Надо вам сказать, что Алексей Николаевич Толстой, сочиняя своего «Петра», перекатывал оттуда ну просто целыми страницами. Во всяком случае, все, что касается быта старообрядцев, он почерпнул из Мережковского, думая, что Мережковского больше никогда в советской России переиздавать не будут. О, как он ошибался! Потому что, когда в девяностые годы начали Мережковского издавать, стало понятно, какой в сущности бледный роман «Пётр I», насколько у Дмитрия Сергеевича это лучше сделано. Но, тем не менее, ничего не поделаешь, в тридцатые годы Мережковского не помнил никто. Алексей Толстой как бы донёс его до нас, закапсулировав.
«Леонардо да Винчи» представляет собой вторую, вершинную часть трилогии, в которой как раз доказывается, что истинное христианство оно в служении культуре, в служении искусству и в служении познанию.
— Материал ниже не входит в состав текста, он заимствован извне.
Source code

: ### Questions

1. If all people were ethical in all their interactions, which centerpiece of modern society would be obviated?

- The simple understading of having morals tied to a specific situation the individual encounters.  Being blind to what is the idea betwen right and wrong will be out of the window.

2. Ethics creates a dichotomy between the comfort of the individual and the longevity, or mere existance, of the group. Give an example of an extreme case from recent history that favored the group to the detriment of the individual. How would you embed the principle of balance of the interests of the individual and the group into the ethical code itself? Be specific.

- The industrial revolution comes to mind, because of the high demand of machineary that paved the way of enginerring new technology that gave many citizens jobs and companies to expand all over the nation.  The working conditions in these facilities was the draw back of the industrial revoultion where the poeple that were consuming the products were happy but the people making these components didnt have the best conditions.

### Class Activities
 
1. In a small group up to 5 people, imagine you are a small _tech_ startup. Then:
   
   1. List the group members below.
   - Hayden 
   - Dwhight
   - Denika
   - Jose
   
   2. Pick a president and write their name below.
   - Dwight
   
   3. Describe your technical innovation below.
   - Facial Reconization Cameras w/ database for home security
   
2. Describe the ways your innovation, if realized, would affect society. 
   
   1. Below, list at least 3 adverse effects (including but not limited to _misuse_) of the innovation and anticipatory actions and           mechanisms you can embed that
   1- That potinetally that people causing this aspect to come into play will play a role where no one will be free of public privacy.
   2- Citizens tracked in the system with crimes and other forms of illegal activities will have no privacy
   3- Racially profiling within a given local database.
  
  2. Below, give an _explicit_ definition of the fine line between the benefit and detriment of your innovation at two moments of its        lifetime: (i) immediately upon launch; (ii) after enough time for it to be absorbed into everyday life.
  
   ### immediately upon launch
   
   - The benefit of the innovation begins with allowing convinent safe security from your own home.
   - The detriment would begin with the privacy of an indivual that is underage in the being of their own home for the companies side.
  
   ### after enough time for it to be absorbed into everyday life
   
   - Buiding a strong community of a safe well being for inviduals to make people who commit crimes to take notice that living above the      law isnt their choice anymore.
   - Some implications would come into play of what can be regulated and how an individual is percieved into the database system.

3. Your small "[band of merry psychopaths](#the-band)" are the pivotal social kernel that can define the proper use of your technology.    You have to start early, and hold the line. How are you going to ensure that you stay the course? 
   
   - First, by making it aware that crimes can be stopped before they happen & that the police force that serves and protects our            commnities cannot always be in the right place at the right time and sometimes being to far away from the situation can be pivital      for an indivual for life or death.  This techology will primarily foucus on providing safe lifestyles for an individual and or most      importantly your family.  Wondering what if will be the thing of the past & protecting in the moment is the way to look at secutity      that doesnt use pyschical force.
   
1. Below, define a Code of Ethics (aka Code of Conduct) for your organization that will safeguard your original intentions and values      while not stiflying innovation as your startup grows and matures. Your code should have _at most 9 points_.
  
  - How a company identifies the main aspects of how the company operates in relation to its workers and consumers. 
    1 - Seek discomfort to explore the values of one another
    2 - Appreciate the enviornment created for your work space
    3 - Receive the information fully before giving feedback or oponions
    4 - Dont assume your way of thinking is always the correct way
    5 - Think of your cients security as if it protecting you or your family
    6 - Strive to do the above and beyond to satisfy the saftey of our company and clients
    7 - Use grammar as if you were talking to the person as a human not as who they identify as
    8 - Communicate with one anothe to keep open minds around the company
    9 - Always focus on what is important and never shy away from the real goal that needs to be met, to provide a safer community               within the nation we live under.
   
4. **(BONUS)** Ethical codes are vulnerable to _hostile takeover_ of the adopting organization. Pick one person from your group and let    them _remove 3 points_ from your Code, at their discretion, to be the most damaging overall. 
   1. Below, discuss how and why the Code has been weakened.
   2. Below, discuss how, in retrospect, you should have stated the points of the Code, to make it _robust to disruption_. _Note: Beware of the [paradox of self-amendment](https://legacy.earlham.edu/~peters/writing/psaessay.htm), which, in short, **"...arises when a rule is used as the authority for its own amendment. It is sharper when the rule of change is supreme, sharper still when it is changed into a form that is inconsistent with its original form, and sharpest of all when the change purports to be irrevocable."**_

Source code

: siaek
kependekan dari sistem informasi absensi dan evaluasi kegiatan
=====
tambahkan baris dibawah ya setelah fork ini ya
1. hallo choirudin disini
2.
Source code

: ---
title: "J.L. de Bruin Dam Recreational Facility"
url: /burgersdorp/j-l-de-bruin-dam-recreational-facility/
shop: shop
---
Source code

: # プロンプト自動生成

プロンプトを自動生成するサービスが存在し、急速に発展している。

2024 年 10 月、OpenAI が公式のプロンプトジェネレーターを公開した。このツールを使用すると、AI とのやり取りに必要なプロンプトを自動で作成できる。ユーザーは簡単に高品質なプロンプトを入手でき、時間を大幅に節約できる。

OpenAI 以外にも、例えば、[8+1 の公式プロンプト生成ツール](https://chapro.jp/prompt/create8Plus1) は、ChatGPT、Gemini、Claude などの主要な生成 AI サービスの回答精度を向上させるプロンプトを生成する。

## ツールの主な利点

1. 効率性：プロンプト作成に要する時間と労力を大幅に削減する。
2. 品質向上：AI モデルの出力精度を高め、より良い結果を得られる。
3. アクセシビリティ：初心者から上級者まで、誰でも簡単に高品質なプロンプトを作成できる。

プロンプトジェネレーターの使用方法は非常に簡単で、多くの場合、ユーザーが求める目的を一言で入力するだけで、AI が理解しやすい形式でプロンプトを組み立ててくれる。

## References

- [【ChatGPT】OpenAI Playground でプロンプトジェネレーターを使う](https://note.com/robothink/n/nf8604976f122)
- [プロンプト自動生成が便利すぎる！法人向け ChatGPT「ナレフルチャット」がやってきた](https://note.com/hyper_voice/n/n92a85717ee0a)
Я рискну сказать, наверное, что это такой русский «Фауст». Ведь про что, собственно говоря, «Фауст»? Про то, как Бог в конце концов простил Фауста за его бескорыстие, за дух познания, потому что познание чудес Божьих — это высшая форма служения Богу. Мефистофель Фауста искушает, но из всех искушений Фауст выходит с одним — с жаждой знания, с жаждой экспансии человеческого духа. И вот за эту страстную экспансию Бог прощает Фауста. Потому что Он открывается не искавшим Его. Фауст же в сущности плохой христианин, он, может быть, не христианин вовсе. Но потому то одно, что он служит только истине, и при этом жертвует собой — это и спасает его для нас, это делает его всё-таки христианским служителем, христианским деятелем.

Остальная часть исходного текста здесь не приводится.